Rest comes after work: work must be first, and then rest may follow. Moreover, work must be completed to entire satisfaction before there can be any rest. If the work has not been done completely and satisfactorily, there can never be any rest to the mind or heart. We should not, therefore, esteem lightly the fact that God rested after six days of creation. For God to rest is a great matter. It was necessary for Him to have gained a certain objective before He could rest. How great the power must be which moved such a Creator God to rest! To cause such a God, who plans so much and who is full of life, to enter into rest requires the greatest strength.
Genesis 2 shows us that God rested on the seventh day. How is it that God could rest? The end of Genesis 1 records that it was because "God saw every thing that he had made, and, behold, it was very good" (v. 31).

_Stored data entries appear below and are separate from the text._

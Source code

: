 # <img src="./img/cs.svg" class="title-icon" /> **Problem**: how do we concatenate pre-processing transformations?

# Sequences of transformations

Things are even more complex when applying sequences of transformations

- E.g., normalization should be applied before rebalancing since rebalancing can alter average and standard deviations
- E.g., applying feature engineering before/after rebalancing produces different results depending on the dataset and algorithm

God rested on the seventh day. Before the seventh day, He had work to do, and prior to His work, He had a purpose. Romans 11 speaks of the mind of the Lord and His judgments and ways. Ephesians 1 speaks of the mystery of His will, His good pleasure, and His foreordained purpose. Ephesians 3 also speaks of His foreordained purpose. From these Scriptures we gather that God is not only a God who works, but a God who purposes and plans. When He delighted to work, He proceeded to work; He worked because He wished to work. When He found satisfaction with His work, He rested. If we desire to know God’s will, His plan, His good pleasure, and His purpose, we have only to look at that which caused Him to rest. If we see that God rests in a certain thing, then we may know that is something He was originally after. Man too cannot rest in that which does not satisfy him; he must gain what he is after and then he will have rest. We must not regard this rest lightly, for its meaning is very great. God did not rest in the first six days, but He rested in the seventh day. His rest reveals that God accomplished His heart’s desire. He did something which made Him rejoice. Therefore, He could rest.